- **Task item**:
Reproduce word for word every line of the entries below, from the line containing "edit and execute" through the final line, and nothing else.

- **Study material**:
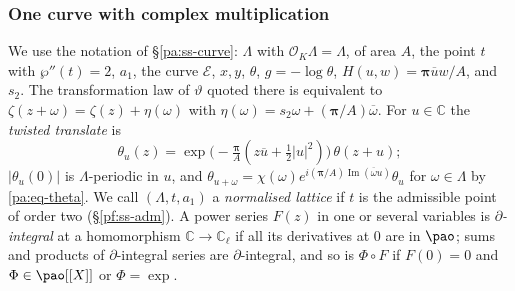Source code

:\documentclass[10pt]{amsart}
\theoremstyle{definition}
\theoremstyle{remark}
\newcommand{\C}{\mathbb C}
\newcommand{\Iml}{\operatorname{Im}}
\providecommand{\auO}{\mathcal O}
\providecommand{\aubar}[1]{\overline{#1}}
\begin{document}
\subsubsection{One curve with complex multiplication}\label{pk:ss-curve}

We use the notation of \S\ref{pa:ss-curve}: $\Lambda$ with $\auO_K\Lambda=\Lambda$, of area $A$,
the point $t$ with $\wp''(t)=2$, $a_1$, the curve $\mathcal E$, $x,y$, $\theta$, $g=-\log\theta$,
$H(u,w)=\boldsymbol\pi\aubar uw/A$, and $s_2$. The transformation law of $\vartheta$ quoted there
is equivalent to $\zeta(z+\omega)=\zeta(z)+\eta(\omega)$ with
$\eta(\omega)=s_2\omega+(\boldsymbol\pi/A)\aubar\omega$. For $u\in\C$ the \emph{twisted translate} is
\[
\theta_u(z)=\exp\bigl(-\tfrac{\boldsymbol\pi}A(z\aubar u+\tfrac12|u|^2)\bigr)\,\theta(z+u);
\]
$|\theta_u(0)|$ is $\Lambda$-periodic in $u$, and $\theta_{u+\omega}=\chi(\omega)e^{i(\boldsymbol\pi/A)
\Iml(\aubar\omega u)}\theta_u$ for $\omega\in\Lambda$ by \eqref{pa:eq-theta}. We call
$(\Lambda,t,a_1)$ a \emph{normalised lattice} if $t$ is the admissible point of order two
(\S\ref{pf:ss-adm}). A power series $F(z)$ in one or several variables
is \emph{$\partial$-integral} at a homomorphism $\C\to\C_\ell$ if all its derivatives at $0$ are in
$\pao$; sums and products of $\partial$-integral series are $\partial$-integral, and so is
$\Phi\circ F$ if $F(0)=0$ and $\Phi\in\pao[[X]]$ or $\Phi=\exp$.
\end{document}
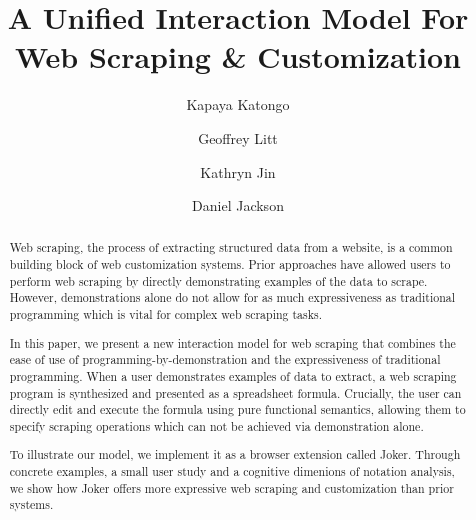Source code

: \documentclass[sigconf,10pt]{acmart}
\begin{document}
\title{A Unified Interaction Model For Web Scraping \& Customization}


\author{Kapaya Katongo}

\author{Geoffrey Litt}

\author{Kathryn Jin}

\author{Daniel Jackson}


\begin{abstract}
  Web scraping, the process of extracting structured data from a
  website, is a common building block of web customization systems.
  Prior approaches have allowed users to perform web scraping by
  directly demonstrating examples of the data to scrape. However,
  demonstrations alone do not allow for as much expressiveness as
  traditional programming which is vital for complex web scraping tasks.

  In this paper, we present a new interaction model for web scraping
  that combines the ease of use of programming-by-demonstration and the
  expressiveness of traditional programming. When a user demonstrates
  examples of data to extract, a web scraping program is synthesized and
  presented as a spreadsheet formula. Crucially, the user can directly
  edit and execute the formula using pure functional semantics, allowing
  them to specify scraping operations which can not be achieved via
  demonstration alone.

  To illustrate our model, we implement it as a browser extension called
  Joker. Through concrete examples, a small user study and a cognitive
  dimenions of notation analysis, we show how Joker offers more
  expressive web scraping and customization than prior systems.
\end{abstract}
\end{document}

- **Your solution**:
  edit and execute the formula using pure functional semantics, allowing
  them to specify scraping operations which can not be achieved via
  demonstration alone.

  To illustrate our model, we implement it as a browser extension called
  Joker. Through concrete examples, a small user study and a cognitive
  dimenions of notation analysis, we show how Joker offers more
  expressive web scraping and customization than prior systems.
\end{abstract}
\end{document}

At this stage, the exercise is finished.